** What the task requires **
Below are the records; copy each line in them that holds the word "command".

** Material supplied **
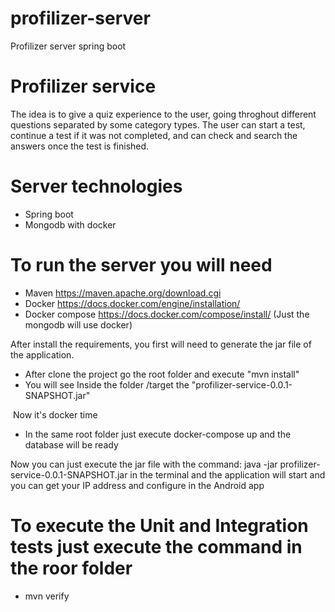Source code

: # profilizer-server
Profilizer server spring boot

# Profilizer service

The idea is to give a quiz experience to the user, going throghout different questions separated by some category types. The user can start a test, continue a test if it was not completed, and can check and search the answers once the test is finished.

# Server technologies
  - Spring boot
  - Mongodb with docker
  
# To run the server you will need
  - Maven https://maven.apache.org/download.cgi
  - Docker https://docs.docker.com/engine/installation/
  - Docker compose https://docs.docker.com/compose/install/ (Just the mongodb will use docker)
  
After install the requirements, you first will need to generate the jar file of the application.
  
- After clone the project go the root folder and execute "mvn install"
- You will see Inside the folder /target the "profilizer-service-0.0.1-SNAPSHOT.jar"
    
  Now it's docker time
   - In the same root folder just execute docker-compose up and the database will be ready
    
  Now you can just execute the jar file with the command: java -jar profilizer-service-0.0.1-SNAPSHOT.jar in the terminal
  and the application will start and you can get your IP address and configure in the Android app
  
# To execute the Unit and Integration tests just execute the command in the roor folder
 - mvn verify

** Task result **
  Now you can just execute the jar file with the command: java -jar profilizer-service-0.0.1-SNAPSHOT.jar in the terminal
# To execute the Unit and Integration tests just execute the command in the roor folder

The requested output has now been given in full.